Back in late spring when we got the keys to our new house in Wales, I quickly coppiced a huge hazel to let some light into the back of the house. The largest, straightest poles I used for beans. I was then left with a lot of branching material too thick for pea sticks or bending into plant supports. More to the point, I had no plants other than the beans to support because the garden was all overgrown lawn.
So I started to look at this material anew: perhaps in all these branches there were hooks to be had. Inspired by designer-maker Geoffrey Fisher, I got to work with some long-arm pruners and made myself some branch hooks for the colanders in the kitchen; and thanks to my love of a hardware catalogue, I learned there is such a thing as a double-ended screw, so I made some simpler hooks for clothing in the bedroom. Then, with the thinner, straighter material, I made poles for cafe curtains.

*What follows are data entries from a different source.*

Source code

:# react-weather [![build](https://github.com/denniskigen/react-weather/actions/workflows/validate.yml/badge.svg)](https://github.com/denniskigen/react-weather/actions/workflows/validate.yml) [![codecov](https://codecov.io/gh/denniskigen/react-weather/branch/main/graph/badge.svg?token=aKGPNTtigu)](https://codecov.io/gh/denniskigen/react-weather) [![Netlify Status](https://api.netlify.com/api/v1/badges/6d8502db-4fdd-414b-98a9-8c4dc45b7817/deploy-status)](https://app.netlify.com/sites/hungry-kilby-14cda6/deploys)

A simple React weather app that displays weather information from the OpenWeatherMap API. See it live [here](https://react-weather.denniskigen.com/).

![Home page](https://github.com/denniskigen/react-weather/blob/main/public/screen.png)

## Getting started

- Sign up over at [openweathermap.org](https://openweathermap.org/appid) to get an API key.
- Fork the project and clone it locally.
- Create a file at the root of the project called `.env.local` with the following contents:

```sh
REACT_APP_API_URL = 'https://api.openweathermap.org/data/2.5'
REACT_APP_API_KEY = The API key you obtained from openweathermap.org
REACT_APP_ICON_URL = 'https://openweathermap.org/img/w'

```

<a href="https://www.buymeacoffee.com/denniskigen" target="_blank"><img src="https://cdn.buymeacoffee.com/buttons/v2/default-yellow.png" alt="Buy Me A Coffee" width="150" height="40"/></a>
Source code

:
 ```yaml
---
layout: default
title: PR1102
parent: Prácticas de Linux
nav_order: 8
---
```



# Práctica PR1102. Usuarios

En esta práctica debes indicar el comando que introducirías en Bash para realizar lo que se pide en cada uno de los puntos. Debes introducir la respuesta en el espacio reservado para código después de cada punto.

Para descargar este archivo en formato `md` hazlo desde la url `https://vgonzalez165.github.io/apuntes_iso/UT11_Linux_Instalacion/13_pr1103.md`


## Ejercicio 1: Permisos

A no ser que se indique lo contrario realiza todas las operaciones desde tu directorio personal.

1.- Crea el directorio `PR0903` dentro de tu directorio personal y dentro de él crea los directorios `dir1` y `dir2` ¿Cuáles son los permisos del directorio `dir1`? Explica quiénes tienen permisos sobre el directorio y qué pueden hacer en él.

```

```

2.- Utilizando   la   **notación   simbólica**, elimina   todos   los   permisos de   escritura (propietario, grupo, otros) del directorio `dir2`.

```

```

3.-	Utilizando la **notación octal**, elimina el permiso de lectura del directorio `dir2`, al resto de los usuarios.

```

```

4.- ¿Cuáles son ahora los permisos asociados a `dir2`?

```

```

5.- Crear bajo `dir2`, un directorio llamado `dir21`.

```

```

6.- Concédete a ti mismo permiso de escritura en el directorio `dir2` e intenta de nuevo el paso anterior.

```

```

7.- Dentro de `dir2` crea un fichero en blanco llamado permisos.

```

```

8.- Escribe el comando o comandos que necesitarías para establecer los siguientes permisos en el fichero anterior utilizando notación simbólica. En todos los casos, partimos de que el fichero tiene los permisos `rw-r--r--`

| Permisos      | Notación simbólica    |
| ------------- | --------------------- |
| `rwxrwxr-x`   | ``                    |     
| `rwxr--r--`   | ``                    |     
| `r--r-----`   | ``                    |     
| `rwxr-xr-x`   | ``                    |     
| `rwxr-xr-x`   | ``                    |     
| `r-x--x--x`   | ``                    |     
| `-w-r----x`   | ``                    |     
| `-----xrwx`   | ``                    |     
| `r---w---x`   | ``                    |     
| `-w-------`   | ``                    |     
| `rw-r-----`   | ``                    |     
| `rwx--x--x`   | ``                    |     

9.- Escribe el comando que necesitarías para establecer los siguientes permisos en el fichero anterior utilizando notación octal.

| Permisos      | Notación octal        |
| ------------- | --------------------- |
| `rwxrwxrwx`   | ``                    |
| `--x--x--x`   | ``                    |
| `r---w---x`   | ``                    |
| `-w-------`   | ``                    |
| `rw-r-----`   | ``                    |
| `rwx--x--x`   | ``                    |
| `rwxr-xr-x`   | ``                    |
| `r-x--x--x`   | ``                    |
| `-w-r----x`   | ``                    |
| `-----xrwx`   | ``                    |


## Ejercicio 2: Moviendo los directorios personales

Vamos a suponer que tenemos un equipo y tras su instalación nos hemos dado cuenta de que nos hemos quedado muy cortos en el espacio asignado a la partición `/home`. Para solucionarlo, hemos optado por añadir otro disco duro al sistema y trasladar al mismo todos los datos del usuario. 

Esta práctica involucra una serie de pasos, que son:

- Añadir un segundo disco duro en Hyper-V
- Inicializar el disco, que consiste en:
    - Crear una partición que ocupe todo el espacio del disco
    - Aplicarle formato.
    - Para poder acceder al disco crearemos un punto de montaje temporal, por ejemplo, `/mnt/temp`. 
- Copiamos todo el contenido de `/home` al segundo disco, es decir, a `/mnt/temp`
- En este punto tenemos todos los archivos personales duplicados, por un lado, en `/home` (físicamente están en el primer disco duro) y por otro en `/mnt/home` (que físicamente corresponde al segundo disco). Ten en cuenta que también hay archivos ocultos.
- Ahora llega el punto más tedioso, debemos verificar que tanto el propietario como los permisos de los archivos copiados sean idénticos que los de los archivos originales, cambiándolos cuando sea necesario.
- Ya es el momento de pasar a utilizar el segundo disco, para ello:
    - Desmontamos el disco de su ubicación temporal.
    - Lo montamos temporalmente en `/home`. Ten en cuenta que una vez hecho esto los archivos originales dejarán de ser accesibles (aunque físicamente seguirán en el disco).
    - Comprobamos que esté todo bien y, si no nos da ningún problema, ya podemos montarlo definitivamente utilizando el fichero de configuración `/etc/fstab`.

I won’t be saving the planet with my hooks and poles alone, but this gentle diversion of chopping and carving my way to something I might have instantly bought has been a useful lesson in the pleasure to be had from creatively finding your own way.
Many shrubs and trees can be coppiced and there are benefits to this other than creating material for the garden and house. Coppicing introduces light back into a space; there’s the aesthetics of new growth; and you can create a multi-stemmed shrub, rather than a larger single-trunked tree (an excellent option for that sycamore seedling, Acer pseudoplatanus, that has now become a tree). You can create kindling to burn, to say nothing of what coppicing does for the space around the tree ecologically. In the time between coppicing – this might be a single year or 15 – the light and soil moisture levels will change, inviting ephemeral plant species to make their home.
Hazel, Corylus avellana, is an obvious choice, the purple leaf form hazel Coryalus maxima ‘Purpurea’ making a dramatic backdrop. Willow is another, if you have damp conditions for it to thrive in. By coppicing you also promote the brilliant colour of young stems, such as Salix alba var. vitellina ‘Britzensis’, which has bright coral red young shoots, or the many cultivars of Salix viminalis and S. daphnoides. The same goes for dogwoods with their red, orange and yellow stems of Cornus sanguinea, C. alba and C. sericea or the many other cultivars that benefit equally from the same coppicing cycle to create colourful growth. All of these can be coppiced yearly. Hazel is coppiced from February to March and cornus and willows from late March to April.